**Exercise**
Scan the data below. Pull out each line where "output" occurs.

[Saved data entries]

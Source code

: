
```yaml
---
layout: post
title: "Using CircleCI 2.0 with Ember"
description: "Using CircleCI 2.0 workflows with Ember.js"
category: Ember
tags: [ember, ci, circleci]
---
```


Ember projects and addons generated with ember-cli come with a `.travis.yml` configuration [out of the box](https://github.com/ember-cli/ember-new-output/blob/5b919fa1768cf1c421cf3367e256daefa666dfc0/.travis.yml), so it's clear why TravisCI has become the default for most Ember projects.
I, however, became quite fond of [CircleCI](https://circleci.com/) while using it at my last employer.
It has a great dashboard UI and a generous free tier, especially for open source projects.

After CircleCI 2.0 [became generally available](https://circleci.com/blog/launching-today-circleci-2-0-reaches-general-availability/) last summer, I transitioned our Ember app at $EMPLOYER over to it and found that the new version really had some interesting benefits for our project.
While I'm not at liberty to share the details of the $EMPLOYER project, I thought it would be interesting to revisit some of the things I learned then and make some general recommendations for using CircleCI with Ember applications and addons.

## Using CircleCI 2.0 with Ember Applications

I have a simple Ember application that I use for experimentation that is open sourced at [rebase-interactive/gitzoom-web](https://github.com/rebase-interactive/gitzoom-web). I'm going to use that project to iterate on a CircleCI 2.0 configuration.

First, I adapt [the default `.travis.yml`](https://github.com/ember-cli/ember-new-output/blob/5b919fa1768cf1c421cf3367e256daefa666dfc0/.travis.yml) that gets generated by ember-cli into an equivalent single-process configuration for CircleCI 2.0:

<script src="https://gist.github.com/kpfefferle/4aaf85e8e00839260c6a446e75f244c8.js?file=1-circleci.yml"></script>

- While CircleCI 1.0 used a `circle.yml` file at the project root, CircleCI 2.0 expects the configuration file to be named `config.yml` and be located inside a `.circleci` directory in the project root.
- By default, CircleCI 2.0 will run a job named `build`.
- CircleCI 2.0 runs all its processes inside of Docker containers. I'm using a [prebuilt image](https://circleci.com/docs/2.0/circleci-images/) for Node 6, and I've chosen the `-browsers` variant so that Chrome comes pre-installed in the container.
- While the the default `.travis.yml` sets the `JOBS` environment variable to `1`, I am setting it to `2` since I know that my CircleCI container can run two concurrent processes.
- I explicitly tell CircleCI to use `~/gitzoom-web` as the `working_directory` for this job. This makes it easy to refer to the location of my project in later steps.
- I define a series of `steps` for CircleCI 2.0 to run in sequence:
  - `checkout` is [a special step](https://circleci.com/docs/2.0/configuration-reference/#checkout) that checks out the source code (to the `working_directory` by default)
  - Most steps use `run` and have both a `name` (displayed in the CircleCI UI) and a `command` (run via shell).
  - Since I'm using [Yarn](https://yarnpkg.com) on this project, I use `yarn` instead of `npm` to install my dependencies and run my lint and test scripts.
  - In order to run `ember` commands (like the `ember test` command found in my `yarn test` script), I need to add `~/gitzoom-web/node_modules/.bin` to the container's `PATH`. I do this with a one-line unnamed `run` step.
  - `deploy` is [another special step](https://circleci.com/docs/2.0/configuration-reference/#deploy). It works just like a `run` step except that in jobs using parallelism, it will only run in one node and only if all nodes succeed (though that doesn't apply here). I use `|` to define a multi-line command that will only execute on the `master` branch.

**Exercise answer**
Ember projects and addons generated with ember-cli come with a `.travis.yml` configuration [out of the box](https://github.com/ember-cli/ember-new-output/blob/5b919fa1768cf1c421cf3367e256daefa666dfc0/.travis.yml), so it's clear why TravisCI has become the default for most Ember projects.
First, I adapt [the default `.travis.yml`](https://github.com/ember-cli/ember-new-output/blob/5b919fa1768cf1c421cf3367e256daefa666dfc0/.travis.yml) that gets generated by ember-cli into an equivalent single-process configuration for CircleCI 2.0:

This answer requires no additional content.